Brexit again leads many of the newspapers, after the EU agreed to postpone the UK's leaving date late on Thursday night.
"One last chance" is the headline in the Times. "A three-week lifeline" for Theresa May is how the paper describes the agreement over the Brexit delay after hours of wrangling in Brussels last night.
The paper claims EU leaders were unimpressed by the case presented by Theresa May, with one reported to have described the prime minister as "evasive", "without a plan" and "confused'.
The Guardian also runs with the theme claiming: "May's appeal falls flat as EU seizes control of Brexit Date".
It says the prime minister's failure to provide clarity on what would happen if she lost a further vote on her deal "provoked" EU leaders into taking matters into their own hands - in effect taking control of her future.

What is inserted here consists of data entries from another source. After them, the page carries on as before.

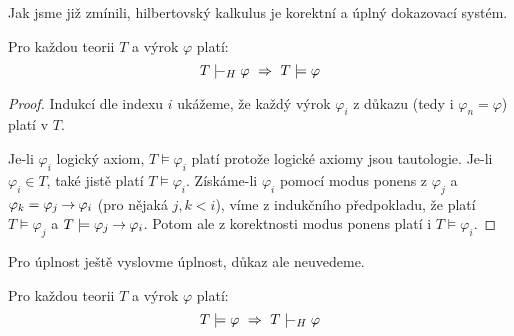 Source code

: Jak jsme již zmínili, hilbertovský kalkulus je korektní a úplný dokazovací systém.

\begin{theorem}
Pro každou teorii $T$ a výrok $\varphi$ platí: 
$$
T\proves_H \varphi\ \Rightarrow\ T\models\varphi
$$ 
\end{theorem}
\begin{proof}
Indukcí dle indexu $i$ ukážeme, že každý výrok $\varphi_i$ z důkazu (tedy i $\varphi_n=\varphi$) platí v $T$.

Je-li $\varphi_i$ logický axiom, $T \models \varphi_i$ platí protože logické axiomy jsou tautologie. Je-li $\varphi_i\in T$, také jistě platí $T \models \varphi_i$. Získáme-li $\varphi_i$ pomocí modus ponens z $\varphi_j$ a $\varphi_k=\varphi_j\mathbin{\rightarrow}\varphi_i$ (pro nějaká $j,k<i$), víme z indukčního předpokladu, že platí $T \models \varphi_j$ a $T \models \varphi_j\mathbin{\rightarrow}\varphi_i$. Potom ale z korektnosti modus ponens platí i $T \models \varphi_i$.
\end{proof}

Pro úplnost ještě vyslovme úplnost, důkaz ale neuvedeme.

\begin{theorem}
Pro každou teorii $T$ a výrok $\varphi$ platí: 
$$
T\models\varphi\ \Rightarrow\ T\proves_H\varphi
$$
\end{theorem}





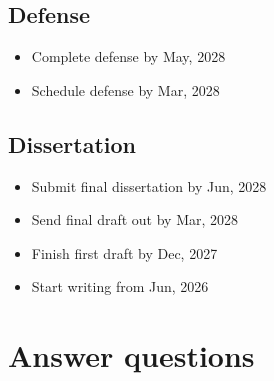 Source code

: \documentclass[11pt,letter]{article}
\begin{document}
\subsection{Defense}	
\begin{itemize}
	\item Complete defense by May, 2028
	\item Schedule defense by Mar, 2028
	\end{itemize}
\subsection{Dissertation}	
\begin{itemize}
	\item Submit final dissertation by Jun, 2028
	\item Send final draft out by Mar, 2028
	\item Finish first draft by Dec, 2027
	\item Start writing from Jun, 2026
	\end{itemize}
\section{Answer questions}
\end{document}
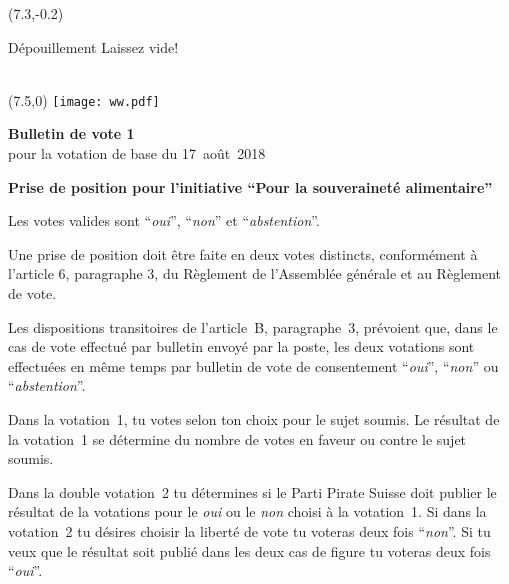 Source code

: \documentclass[11pt, a4paper]{scrartcl}
\newcommand{\votingdate}{17~août~2018}
\newcommand{\oui}{\enquote{\textit{oui}}}
\newcommand{\non}{\enquote{\textit{non}}}
\newcommand{\abstention}{\enquote{\textit{abstention}}}
\begin{document}
{\begin{minipage}[t][12.5cm][t]{\textwidth}
\begin{textblock}{6}(7.3,-0.2)
\begin{framed}
Dépouillement \hfill Laissez vide! \\
\vspace{1.5cm} ~ \\
\end{framed}
\end{textblock}


\end{minipage}

\newpage

\begin{minipage}[t][12.5cm][t]{17.7cm}

\begin{textblock}{6}(7.5,0)
\texttt{[image: ww.pdf]}
\end{textblock}

{\LARGE\textbf{Bulletin de vote 1}} \\
pour la votation de base du \votingdate{} \\

\vspace{2cm}

\textbf{Prise de position pour l'initiative \enquote{Pour la souveraineté alimentaire}}

\vspace{0.2cm}
Les votes valides sont \oui{}, \non{} et \abstention{}.

\vspace{0.2cm}
Une prise de position doit être faite en deux votes distincts, conformément à l'article 6, paragraphe 3, du Règlement de l'Assemblée générale et au Règlement de vote.

\vspace{0.2cm}
Les dispositions transitoires de l'article~B, paragraphe~3, prévoient que, dans le cas de vote effectué par bulletin envoyé par la poste, les deux votations sont effectuées en même temps par bulletin de vote de consentement \oui{}, \non{} ou \abstention{}.

\vspace{0.2cm}
Dans la votation~1, tu votes selon ton choix pour le sujet soumis. Le résultat de la votation~1 se détermine du nombre de votes en faveur ou contre le sujet soumis.

\vspace{0.2cm}
Dans la double votation~2 tu détermines si le Parti Pirate Suisse doit publier le résultat de la votations pour le \textit{oui} ou le \textit{non} choisi à la votation~1. Si dans la votation~2 tu désires choisir la liberté de vote tu voteras deux fois \non{}. Si tu veux que le résultat soit publié dans les deux cas de figure tu voteras deux fois \oui{}.


\end{minipage}}
\end{document}
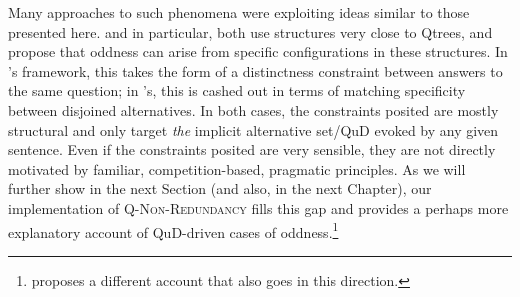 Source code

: \begin{exe}
	\begin{xlist}
	\end{xlist}
\end{exe}

Many approaches to such phenomena were exploiting ideas similar to those presented here. \textcite{Ippolito2019} and \textcite{Zhang2022} in particular, both use structures very close to Qtrees, and propose that oddness can arise from specific configurations in these structures. In \citeauthor{Zhang2022}'s framework, this takes the form of a distinctness constraint between answers to the same question; in \citeauthor{Ippolito2019}'s, this is cashed out in terms of matching specificity between disjoined alternatives. In both cases, the constraints posited are mostly structural and only target \textit{the} implicit alternative set/QuD evoked by any given sentence. Even if the constraints posited are very sensible, they are not directly motivated by familiar, competition-based, pragmatic principles. As we will further show in the next Section (and also, in the next Chapter), our implementation of \textsc{Q-Non-Redundancy} fills this gap and provides a perhaps more explanatory account of QuD-driven cases of oddness.\footnote{ proposes a different account that also goes in this direction.}
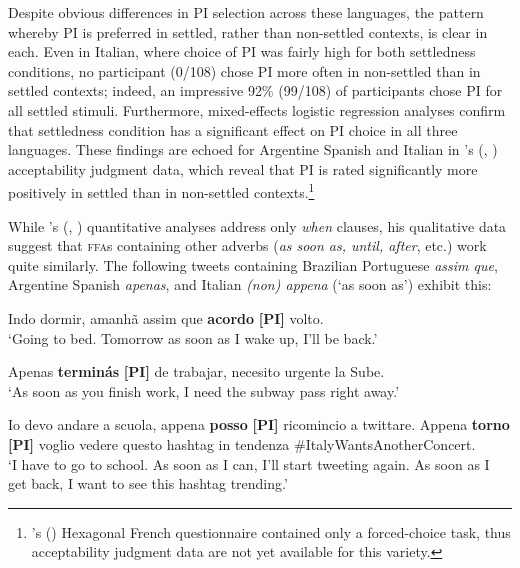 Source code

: \documentclass[output=paper,colorlinks,citecolor=brown]{langscibook}
\begin{document}
Despite obvious differences in PI selection across these languages, the pattern whereby PI is preferred in settled, rather than non-settled contexts, is clear in each. Even in Italian, where choice of PI was fairly high for both settledness conditions, no participant (0/108) chose PI more often in non-settled than in settled contexts; indeed, an impressive 92\% (99/108) of participants chose PI for all settled stimuli. Furthermore, mixed-effects logistic regression analyses confirm that settledness condition has a significant effect on PI choice in all three languages. These findings are echoed for Argentine Spanish and Italian in \citeauthor{Hoff2019}’s (\citeyear{Hoff2019}, \citeyear{Hoff2020}) acceptability judgment data, which reveal that PI is rated significantly more positively in settled than in non-settled contexts.\footnote{\citeauthor{HoffForthcoming}’s (\citeyear{HoffForthcoming}) Hexagonal French questionnaire contained only a forced-choice task, thus acceptability judgment data are not yet available for this variety.}

While \citeauthor{Hoff2019}’s (\citeyear{Hoff2019}, \citeyear{Hoff2020}) quantitative analyses address only \textit{when} clauses, his qualitative data suggest that \textsc{ffa}s containing other adverbs (\textit{as soon as, until, after}, etc.) work quite similarly. The following tweets containing Brazilian Portuguese \textit{assim que}, Argentine Spanish \textit{apenas}, and Italian \textit{(non) appena} (`as soon as') exhibit this:

\begin{exe}
\ex\label{ex:hoff:assimqueacordo} Indo dormir, amanhã assim que \textbf{acordo} \textbf{[PI]} volto. \\
`Going to bed. Tomorrow as soon as I wake up, I’ll be back.'
\end{exe}

\begin{exe}
\ex\label{ex:hoff:apenasterminas} Apenas \textbf{terminás} \textbf{[PI]} de trabajar, necesito urgente la Sube. \\
`As soon as you finish work, I need the subway pass right away.'
\end{exe}

\begin{exe}
\ex\label{ex:hoff:appenaposso} Io devo andare a scuola, appena \textbf{posso} \textbf{[PI]} ricomincio a twittare. Appena \textbf{torno} \textbf{[PI]} voglio vedere questo hashtag in tendenza \#ItalyWantsAnotherConcert. \\
`I have to go to school. As soon as I can, I’ll start tweeting again. As soon as I get back, I want to see this hashtag trending.'
\end{exe}
\end{document}
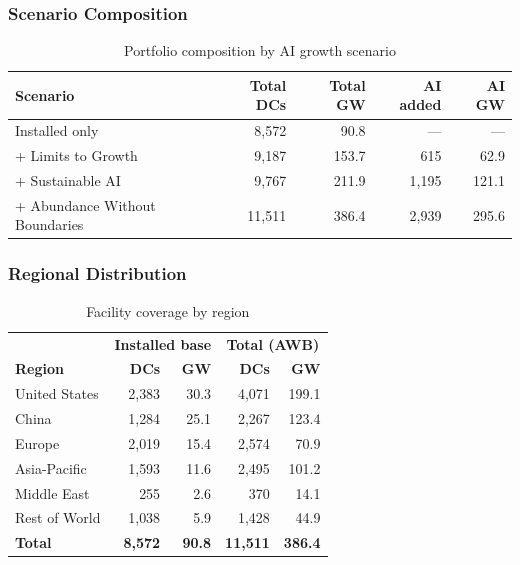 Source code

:\subsubsection{Scenario Composition}

\begin{table}[H]
\centering
\small
\caption{Portfolio composition by AI growth scenario}
\label{tab:app_scenario_composition}
\begin{tabular}{@{}lrrrr@{}}
\toprule
\textbf{Scenario} & \textbf{Total DCs} & \textbf{Total GW} & \textbf{AI added} & \textbf{AI GW} \\
\midrule
Installed only & 8{,}572 & 90.8 & --- & --- \\
+ Limits to Growth & 9{,}187 & 153.7 & 615 & 62.9 \\
+ Sustainable AI & 9{,}767 & 211.9 & 1{,}195 & 121.1 \\
+ Abundance Without Boundaries & 11{,}511 & 386.4 & 2{,}939 & 295.6 \\
\bottomrule
\end{tabular}
\end{table}


\subsubsection{Regional Distribution}

\begin{table}[H]
\centering
\small
\caption{Facility coverage by region}
\label{tab:app_regional}
\begin{tabular}{@{}lrr|rr@{}}
\toprule
& \multicolumn{2}{c|}{\textbf{Installed base}} & \multicolumn{2}{c}{\textbf{Total (AWB)}} \\
\textbf{Region} & \textbf{DCs} & \textbf{GW} & \textbf{DCs} & \textbf{GW} \\
\midrule
United States & 2{,}383 & 30.3 & 4{,}071 & 199.1 \\
China & 1{,}284 & 25.1 & 2{,}267 & 123.4 \\
Europe & 2{,}019 & 15.4 & 2{,}574 & 70.9 \\
Asia-Pacific & 1{,}593 & 11.6 & 2{,}495 & 101.2 \\
Middle East & 255 & 2.6 & 370 & 14.1 \\
Rest of World & 1{,}038 & 5.9 & 1{,}428 & 44.9 \\
\midrule
\textbf{Total} & \textbf{8{,}572} & \textbf{90.8} & \textbf{11{,}511} & \textbf{386.4} \\
\bottomrule
\end{tabular}
\end{table}

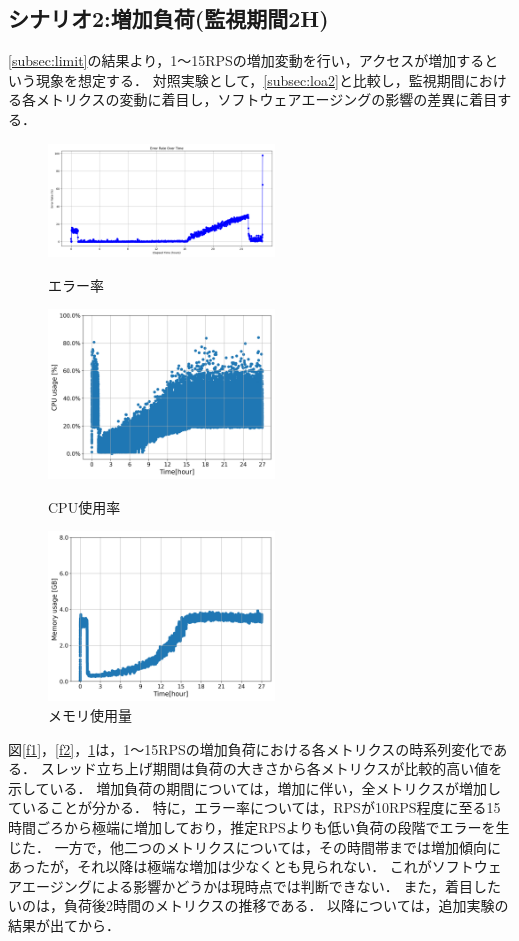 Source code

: \documentclass[twoside,twocolumn,10pt]{jarticle}  %
\begin{document}
\subsection{シナリオ2:増加負荷(監視期間2H)}\label{subsec:load2} 
\ref{subsec:limit}の結果より，1～15RPSの増加変動を行い，アクセスが増加するという現象を想定する．
対照実験として，\ref{subsec:loa2}と比較し，監視期間における各メトリクスの変動に着目し，ソフトウェアエージングの影響の差異に着目する．
\begin{figure}[H]
  \centering
  \includegraphics[scale=0.1,width=60mm]{figures/8core_1_15rps_error_rate.png}
  \caption{エラー率}
  \label{f1}

  \centering
  \includegraphics[scale=0.1,width=60mm]{figures/8core_1_15rps_increase_cpu.png}
  \caption{CPU使用率}
  \label{f2}

  \centering
  \includegraphics[scale=0.1,width=60mm]{figures/8core_1_15rps_increase_mem.png}
  \caption{メモリ使用量}
  \label{f3}
\end{figure}

図\ref{f1}，\ref{f2}，\ref{f3}は，1～15RPSの増加負荷における各メトリクスの時系列変化である．
スレッド立ち上げ期間は負荷の大きさから各メトリクスが比較的高い値を示している．
増加負荷の期間については，増加に伴い，全メトリクスが増加していることが分かる．
特に，エラー率については，RPSが10RPS程度に至る15時間ごろから極端に増加しており，推定RPSよりも低い負荷の段階でエラーを生じた．
一方で，他二つのメトリクスについては，その時間帯までは増加傾向にあったが，それ以降は極端な増加は少なくとも見られない．
これがソフトウェアエージングによる影響かどうかは現時点では判断できない．
また，着目したいのは，負荷後2時間のメトリクスの推移である．
以降については，追加実験の結果が出てから．
\end{document}
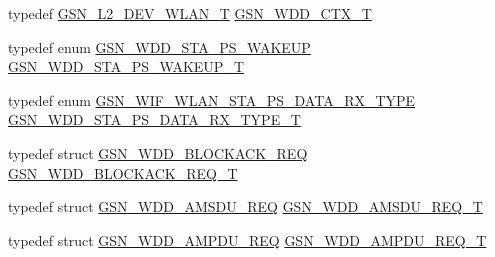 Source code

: \begin{DoxyCompactItemize}
\item 
typedef \hyperlink{a00108}{GSN\_\-L2\_\-DEV\_\-WLAN\_\-T} \hyperlink{a00603_ab461c9df9fc979702c542cabffbb2dba}{GSN\_\-WDD\_\-CTX\_\-T}
\item 
typedef enum \hyperlink{a00603_a6267ebdc154297cf5ca79d52aaa5e7ee}{GSN\_\-WDD\_\-STA\_\-PS\_\-WAKEUP} \hyperlink{a00603_ad4d84331dadc231fd291b26199b36691}{GSN\_\-WDD\_\-STA\_\-PS\_\-WAKEUP\_\-T}
\item 
typedef enum \hyperlink{a00603_a3b2419b27de31e09c69e0b3c17dde07d}{GSN\_\-WIF\_\-WLAN\_\-STA\_\-PS\_\-DATA\_\-RX\_\-TYPE} \hyperlink{a00603_a03ed769ea979937a8ce78d802646c729}{GSN\_\-WDD\_\-STA\_\-PS\_\-DATA\_\-RX\_\-TYPE\_\-T}
\item 
typedef struct \hyperlink{a00272}{GSN\_\-WDD\_\-BLOCKACK\_\-REQ} \hyperlink{a00603_ab7d53da5c96f5f0ec1b31894fdc02777}{GSN\_\-WDD\_\-BLOCKACK\_\-REQ\_\-T}
\item 
typedef struct \hyperlink{a00270}{GSN\_\-WDD\_\-AMSDU\_\-REQ} \hyperlink{a00603_a140aa60fdc6ee0c2ef0ad0e615453b01}{GSN\_\-WDD\_\-AMSDU\_\-REQ\_\-T}
\item 
typedef struct \hyperlink{a00269}{GSN\_\-WDD\_\-AMPDU\_\-REQ} \hyperlink{a00603_af3b1b212e8f1221473592d765ef07711}{GSN\_\-WDD\_\-AMPDU\_\-REQ\_\-T}
\end{DoxyCompactItemize}
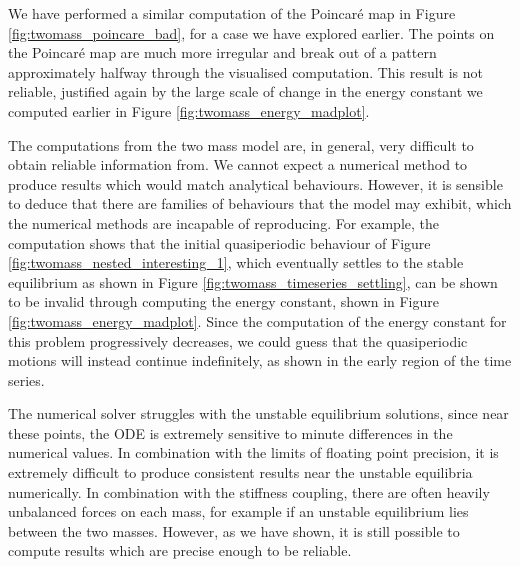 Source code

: \documentclass{article}
\begin{document}
We have performed a similar computation of the Poincar\'e map in Figure \ref{fig:twomass_poincare_bad},
for a case we have explored earlier.
The points on the Poincar\'e map are much more irregular and break out of a pattern approximately halfway through the visualised computation.
This result is not reliable, justified again by the large scale of change in the energy constant we computed earlier in Figure \ref{fig:twomass_energy_madplot}.

The computations from the two mass model are, in general, very difficult to obtain reliable information from.
We cannot expect a numerical method to produce results which would match analytical behaviours.
However, it is sensible to deduce that there are families of behaviours that the model may exhibit,
which the numerical methods are incapable of reproducing.
For example, the computation shows that the initial quasiperiodic behaviour of Figure \ref{fig:twomass_nested_interesting_1},
which eventually settles to the stable equilibrium as shown in Figure \ref{fig:twomass_timeseries_settling},
can be shown to be invalid through computing the energy constant, shown in Figure \ref{fig:twomass_energy_madplot}.
Since the computation of the energy constant for this problem progressively decreases,
we could guess that the quasiperiodic motions will instead continue indefinitely, as shown in the early region of the time series.

The numerical solver struggles with the unstable equilibrium solutions,
since near these points, the ODE is extremely sensitive to minute differences in the numerical values.
In combination with the limits of floating point precision,
it is extremely difficult to produce consistent results near the unstable equilibria numerically.
In combination with the stiffness coupling, there are often heavily unbalanced forces on each mass,
for example if an unstable equilibrium lies between the two masses.
However, as we have shown, it is still possible to compute results which are precise enough to be reliable.

\end{document}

And it is that future which occupies the Daily Telegraph as its headline proclaims: "Clock runs down on May".
The paper reports that the chairman of the 1922 Committee of backbench MPs, Sir Graham Brady, visited Mrs May in Downing Street earlier this week to make it clear that a growing number of MPs believed she should stand down over her handling of Brexit.
The Daily Mail provides a crumb of comfort for Downing Street.
Alongside the headline "May calls EU's bluff on no deal", it argues that the prime minister's "tough stance" in warning that the UK was ready to implement a no-deal Brexit next week forced EU leaders to be more conciliatory.
Meanwhile, "battle plans drawn up for no deal" is the headline in the Express.
The paper reports that Cabinet Office officials are preparing to launch a civil contingencies programme called Operation Yellowhammer to implement a new command structure across Whitehall.
"Brextra time then penalties" is the Sun's headline.
It suggests Theresa May endured "humiliation" after being forced to wait outside a summit room for hours as feuding EU leaders "carved up Brexit's timetable without her" over dinner.
In fact, the paper claims, the PM was sent her own solitary meal on a tray as she waited.
Cyclone Idai devastation
A poignant photograph of a family using an emptied fridge as a raft to survive in flood waters in Mozambique features in many tabloids and broadsheets.
The Telegraph reports that rescue efforts may be too late for many stranded by flood waters following Cyclone Idai.
It carries the account of an eyewitness who says he counted bodies along a 15-mile walk to safety and estimates that he saw around 400 people dead.
"Mums are throwing babies out of trees" is the stark headline in the Mirror.
It warns that UN officials believe it could be the southern hemisphere's worst weather related disaster.
The Express carries the extraordinary tale of how a Second World War hero from York will finally receive a proper burial, 74 years after his death.
Spitfire pilot John Henry Coates - known as Harry - was downed in 1945 as he flew an operation near Venice.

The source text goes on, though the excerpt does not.